## What to do
What is needed is an exact copy of all the entries below.

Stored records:
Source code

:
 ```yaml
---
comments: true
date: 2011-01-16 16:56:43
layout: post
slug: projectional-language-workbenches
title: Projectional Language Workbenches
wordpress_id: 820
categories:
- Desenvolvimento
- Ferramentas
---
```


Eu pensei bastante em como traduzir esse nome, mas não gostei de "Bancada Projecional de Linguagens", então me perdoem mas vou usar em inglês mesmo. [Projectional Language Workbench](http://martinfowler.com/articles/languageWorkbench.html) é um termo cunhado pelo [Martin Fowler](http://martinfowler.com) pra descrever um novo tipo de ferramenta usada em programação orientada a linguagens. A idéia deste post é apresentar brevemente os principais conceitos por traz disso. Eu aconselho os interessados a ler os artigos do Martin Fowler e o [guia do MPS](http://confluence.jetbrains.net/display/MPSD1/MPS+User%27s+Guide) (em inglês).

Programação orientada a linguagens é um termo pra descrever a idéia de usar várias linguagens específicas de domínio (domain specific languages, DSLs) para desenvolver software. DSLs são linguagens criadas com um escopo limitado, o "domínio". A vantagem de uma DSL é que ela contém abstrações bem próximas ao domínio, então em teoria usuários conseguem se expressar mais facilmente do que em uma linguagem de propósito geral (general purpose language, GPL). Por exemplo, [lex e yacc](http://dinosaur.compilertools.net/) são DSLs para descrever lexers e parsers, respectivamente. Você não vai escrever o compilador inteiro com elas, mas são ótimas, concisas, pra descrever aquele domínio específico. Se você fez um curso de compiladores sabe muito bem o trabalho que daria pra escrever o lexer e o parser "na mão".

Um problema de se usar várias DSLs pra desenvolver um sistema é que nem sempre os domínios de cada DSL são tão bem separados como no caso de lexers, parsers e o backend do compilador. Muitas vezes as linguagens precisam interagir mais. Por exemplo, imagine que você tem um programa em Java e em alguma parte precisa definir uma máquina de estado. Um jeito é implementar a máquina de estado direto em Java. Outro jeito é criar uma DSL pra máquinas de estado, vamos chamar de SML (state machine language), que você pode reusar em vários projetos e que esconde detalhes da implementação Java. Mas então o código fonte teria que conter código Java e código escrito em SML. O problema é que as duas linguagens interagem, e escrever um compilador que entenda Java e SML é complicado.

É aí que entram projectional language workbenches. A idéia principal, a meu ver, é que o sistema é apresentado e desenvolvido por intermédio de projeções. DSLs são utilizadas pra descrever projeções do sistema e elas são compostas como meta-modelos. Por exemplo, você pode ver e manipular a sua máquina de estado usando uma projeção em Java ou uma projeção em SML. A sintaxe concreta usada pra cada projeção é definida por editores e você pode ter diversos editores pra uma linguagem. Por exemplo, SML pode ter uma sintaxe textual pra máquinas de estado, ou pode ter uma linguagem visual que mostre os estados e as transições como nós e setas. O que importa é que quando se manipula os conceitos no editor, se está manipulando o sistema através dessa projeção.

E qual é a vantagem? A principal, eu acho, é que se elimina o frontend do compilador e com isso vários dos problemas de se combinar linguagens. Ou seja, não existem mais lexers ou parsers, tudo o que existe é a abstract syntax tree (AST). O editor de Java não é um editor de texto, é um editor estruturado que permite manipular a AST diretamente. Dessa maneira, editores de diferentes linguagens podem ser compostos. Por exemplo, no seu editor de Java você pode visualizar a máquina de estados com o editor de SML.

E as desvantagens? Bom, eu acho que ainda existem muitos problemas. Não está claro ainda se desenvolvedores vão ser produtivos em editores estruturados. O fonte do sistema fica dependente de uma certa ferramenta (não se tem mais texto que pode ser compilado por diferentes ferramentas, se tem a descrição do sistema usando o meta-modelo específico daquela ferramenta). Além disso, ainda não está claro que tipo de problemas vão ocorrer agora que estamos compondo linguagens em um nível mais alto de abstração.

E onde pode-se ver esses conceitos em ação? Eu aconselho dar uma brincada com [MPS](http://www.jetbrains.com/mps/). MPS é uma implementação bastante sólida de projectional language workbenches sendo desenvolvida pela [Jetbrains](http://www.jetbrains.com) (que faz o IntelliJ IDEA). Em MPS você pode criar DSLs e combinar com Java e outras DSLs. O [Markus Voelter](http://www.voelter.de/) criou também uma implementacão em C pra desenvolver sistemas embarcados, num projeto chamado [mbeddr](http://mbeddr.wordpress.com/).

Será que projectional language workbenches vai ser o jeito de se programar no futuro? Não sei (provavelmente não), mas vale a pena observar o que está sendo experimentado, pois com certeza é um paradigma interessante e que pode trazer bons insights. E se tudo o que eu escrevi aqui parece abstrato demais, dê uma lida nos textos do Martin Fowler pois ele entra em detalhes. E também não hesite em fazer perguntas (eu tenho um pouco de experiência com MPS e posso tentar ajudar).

## Exercise result
Source code

:
 ```yaml
---
comments: true
date: 2011-01-16 16:56:43
layout: post
slug: projectional-language-workbenches
title: Projectional Language Workbenches
wordpress_id: 820
categories:
- Desenvolvimento
- Ferramentas
---
```


Eu pensei bastante em como traduzir esse nome, mas não gostei de "Bancada Projecional de Linguagens", então me perdoem mas vou usar em inglês mesmo. [Projectional Language Workbench](http://martinfowler.com/articles/languageWorkbench.html) é um termo cunhado pelo [Martin Fowler](http://martinfowler.com) pra descrever um novo tipo de ferramenta usada em programação orientada a linguagens. A idéia deste post é apresentar brevemente os principais conceitos por traz disso. Eu aconselho os interessados a ler os artigos do Martin Fowler e o [guia do MPS](http://confluence.jetbrains.net/display/MPSD1/MPS+User%27s+Guide) (em inglês).

Programação orientada a linguagens é um termo pra descrever a idéia de usar várias linguagens específicas de domínio (domain specific languages, DSLs) para desenvolver software. DSLs são linguagens criadas com um escopo limitado, o "domínio". A vantagem de uma DSL é que ela contém abstrações bem próximas ao domínio, então em teoria usuários conseguem se expressar mais facilmente do que em uma linguagem de propósito geral (general purpose language, GPL). Por exemplo, [lex e yacc](http://dinosaur.compilertools.net/) são DSLs para descrever lexers e parsers, respectivamente. Você não vai escrever o compilador inteiro com elas, mas são ótimas, concisas, pra descrever aquele domínio específico. Se você fez um curso de compiladores sabe muito bem o trabalho que daria pra escrever o lexer e o parser "na mão".

Um problema de se usar várias DSLs pra desenvolver um sistema é que nem sempre os domínios de cada DSL são tão bem separados como no caso de lexers, parsers e o backend do compilador. Muitas vezes as linguagens precisam interagir mais. Por exemplo, imagine que você tem um programa em Java e em alguma parte precisa definir uma máquina de estado. Um jeito é implementar a máquina de estado direto em Java. Outro jeito é criar uma DSL pra máquinas de estado, vamos chamar de SML (state machine language), que você pode reusar em vários projetos e que esconde detalhes da implementação Java. Mas então o código fonte teria que conter código Java e código escrito em SML. O problema é que as duas linguagens interagem, e escrever um compilador que entenda Java e SML é complicado.

É aí que entram projectional language workbenches. A idéia principal, a meu ver, é que o sistema é apresentado e desenvolvido por intermédio de projeções. DSLs são utilizadas pra descrever projeções do sistema e elas são compostas como meta-modelos. Por exemplo, você pode ver e manipular a sua máquina de estado usando uma projeção em Java ou uma projeção em SML. A sintaxe concreta usada pra cada projeção é definida por editores e você pode ter diversos editores pra uma linguagem. Por exemplo, SML pode ter uma sintaxe textual pra máquinas de estado, ou pode ter uma linguagem visual que mostre os estados e as transições como nós e setas. O que importa é que quando se manipula os conceitos no editor, se está manipulando o sistema através dessa projeção.

E qual é a vantagem? A principal, eu acho, é que se elimina o frontend do compilador e com isso vários dos problemas de se combinar linguagens. Ou seja, não existem mais lexers ou parsers, tudo o que existe é a abstract syntax tree (AST). O editor de Java não é um editor de texto, é um editor estruturado que permite manipular a AST diretamente. Dessa maneira, editores de diferentes linguagens podem ser compostos. Por exemplo, no seu editor de Java você pode visualizar a máquina de estados com o editor de SML.

E as desvantagens? Bom, eu acho que ainda existem muitos problemas. Não está claro ainda se desenvolvedores vão ser produtivos em editores estruturados. O fonte do sistema fica dependente de uma certa ferramenta (não se tem mais texto que pode ser compilado por diferentes ferramentas, se tem a descrição do sistema usando o meta-modelo específico daquela ferramenta). Além disso, ainda não está claro que tipo de problemas vão ocorrer agora que estamos compondo linguagens em um nível mais alto de abstração.

E onde pode-se ver esses conceitos em ação? Eu aconselho dar uma brincada com [MPS](http://www.jetbrains.com/mps/). MPS é uma implementação bastante sólida de projectional language workbenches sendo desenvolvida pela [Jetbrains](http://www.jetbrains.com) (que faz o IntelliJ IDEA). Em MPS você pode criar DSLs e combinar com Java e outras DSLs. O [Markus Voelter](http://www.voelter.de/) criou também uma implementacão em C pra desenvolver sistemas embarcados, num projeto chamado [mbeddr](http://mbeddr.wordpress.com/).

Será que projectional language workbenches vai ser o jeito de se programar no futuro? Não sei (provavelmente não), mas vale a pena observar o que está sendo experimentado, pois com certeza é um paradigma interessante e que pode trazer bons insights. E se tudo o que eu escrevi aqui parece abstrato demais, dê uma lida nos textos do Martin Fowler pois ele entra em detalhes. E também não hesite em fazer perguntas (eu tenho um pouco de experiência com MPS e posso tentar ajudar).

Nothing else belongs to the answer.